Coupled with this, food-contact paper and cardboard packaging typically needs to
be treated with a plastic barrier, making it more difficult to recycle and doing
little to counterbalance the problem of microplastic leakage into the
oceans.
For consumers, plastic is a homogenised entity; rather than a series of
different materials with different degrees of sustainability, recyclability or
local collection rates.
PET, for example, has post-consumer collection rates for plastic bottles across
Europe of 63 percent, according to ICIS’ 2018
study
— the latest year for which data is available — but country by country
collection varies from as low as 21 percent in Bulgaria, to as high as 96.2
percent in Germany.
These facts have done little to stem the tide of announcements of switches to
non-plastic packaging from retailers and consumer brands, because the public
perception is that these materials are always more sustainable, leading to
rising pressure to abandon single-use
plastics.
The same consumer pressure is not being felt to the same extent on other
packaging types, despite plastics accounting for less than a quarter of
packaging waste generated in Europe.
Plastics account for 19 percent of packaging waste generated in Europe, compared
with cardboard and paper at 41 percent and glass at a similar 19 percent,
according to Eurostat figures collected in 2016 — the latest year for which
data is available.
The knock-on effect of the public focus on single-use plastics is concentrating
regulatory efforts disproportionately on plastics, because it is providing a
mandate to act which is yet to exist for other packaging types — as conceded by
the EU Commission at the ICIS PET Value Chain conference in March 2019.
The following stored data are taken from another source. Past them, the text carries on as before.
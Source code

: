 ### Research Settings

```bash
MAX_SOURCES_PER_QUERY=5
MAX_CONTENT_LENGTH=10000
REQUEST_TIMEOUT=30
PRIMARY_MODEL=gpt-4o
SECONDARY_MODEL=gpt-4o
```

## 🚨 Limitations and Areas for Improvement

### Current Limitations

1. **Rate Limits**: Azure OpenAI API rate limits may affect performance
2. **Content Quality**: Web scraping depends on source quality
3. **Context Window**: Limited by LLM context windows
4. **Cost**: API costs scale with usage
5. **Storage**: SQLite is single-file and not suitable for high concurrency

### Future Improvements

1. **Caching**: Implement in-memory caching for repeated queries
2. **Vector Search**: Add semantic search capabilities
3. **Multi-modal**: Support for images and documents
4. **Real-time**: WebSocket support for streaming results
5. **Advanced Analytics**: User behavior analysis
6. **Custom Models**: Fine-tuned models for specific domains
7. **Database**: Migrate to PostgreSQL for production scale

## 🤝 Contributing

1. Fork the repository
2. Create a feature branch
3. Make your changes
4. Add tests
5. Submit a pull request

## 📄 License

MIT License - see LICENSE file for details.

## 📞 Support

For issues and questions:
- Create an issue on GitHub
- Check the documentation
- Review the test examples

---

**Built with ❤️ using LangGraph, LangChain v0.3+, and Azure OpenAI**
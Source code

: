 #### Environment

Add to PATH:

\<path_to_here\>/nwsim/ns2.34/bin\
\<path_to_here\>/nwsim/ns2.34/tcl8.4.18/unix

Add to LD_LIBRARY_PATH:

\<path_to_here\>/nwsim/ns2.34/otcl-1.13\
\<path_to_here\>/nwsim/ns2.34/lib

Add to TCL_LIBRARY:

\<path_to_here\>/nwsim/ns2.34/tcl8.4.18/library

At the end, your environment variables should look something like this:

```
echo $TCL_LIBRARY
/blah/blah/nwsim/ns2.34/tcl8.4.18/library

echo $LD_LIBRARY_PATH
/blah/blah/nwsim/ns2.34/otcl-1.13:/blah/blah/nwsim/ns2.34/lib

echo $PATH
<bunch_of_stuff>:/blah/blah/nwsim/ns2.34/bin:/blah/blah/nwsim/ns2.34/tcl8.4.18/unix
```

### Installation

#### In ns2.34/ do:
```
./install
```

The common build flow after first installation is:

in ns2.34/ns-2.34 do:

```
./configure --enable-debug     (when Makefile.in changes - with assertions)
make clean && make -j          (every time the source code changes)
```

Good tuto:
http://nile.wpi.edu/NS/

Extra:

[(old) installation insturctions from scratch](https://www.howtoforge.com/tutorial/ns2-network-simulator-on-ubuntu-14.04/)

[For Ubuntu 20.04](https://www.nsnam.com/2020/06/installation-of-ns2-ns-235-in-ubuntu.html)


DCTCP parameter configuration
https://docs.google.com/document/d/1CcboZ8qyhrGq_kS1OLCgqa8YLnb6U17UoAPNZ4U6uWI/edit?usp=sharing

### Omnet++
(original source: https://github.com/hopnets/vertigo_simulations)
This has led to a raft of upcoming regulation specifically targeting the
plastics industry — the latest of which is a plastic tax due to be introduced in
Italy on 1 July, which will tax plastic at €0.45/kg with the exemption of
recycled and bio-based plastics.
The law clearly aims to encourage the use of recycling. In recent years, a
two-tier market has opened up across European recycling markets between
companies that are driven by sustainability targets — typically coming from the
packaging sector, due to the public pressure — willing to pay above virgin
values to secure material, and those purchasing for cost-saving reasons.
Southern Europe has typically seen a higher percentage of cost-based packaging
purchasing of recycling than other regions.
This is on top of EU legislation mandating minimum average recycled
content
of 25 percent in PET bottles by 2025 — on a country-by-country basis — and 30
percent across all beverage bottles by 2030.
Effectively allowing prices of recycled material to trade significantly above
virgin values before cost-saving kicks in through taxation will no doubt
increase buying interest in recycling from companies that had previously shown
little interest, as will minimum average recycled content mandates.
Nevertheless, while these measures are targeted specifically at the plastics
industry and not across environmentally harmful packaging as a whole, the
regulatory framework runs the risk of giving other packaging materials an unfair
competitive advantage.
Rather than helping to solve the problem of packaging waste and encouraging
recycling, this could drive firms to move to alternative materials that are
equally, or even more, damaging to the environment — shifting the problem, rather
than tackling it.
The risk is doubled by the ongoing consumer pressure and lack of detailed
knowledge on the impact of different materials. It’s further compounded by the
inability of waste-collection rates to meet sustainability targets, which ICIS
has shown in detail in previous Insight pieces.
Waste collection in Europe is predominantly controlled by municipalities; under-funding in the wake of the global recession of 2008 has meant that
collection systems have not kept pace with packaging growth or complexity.
Shortages of material for in-demand grades of recycled material — typically
transparent material most attractive to the packaging industry — led natural
recycled polyethylene (R-PE) pellet and natural recycled polypropylene (R-PP)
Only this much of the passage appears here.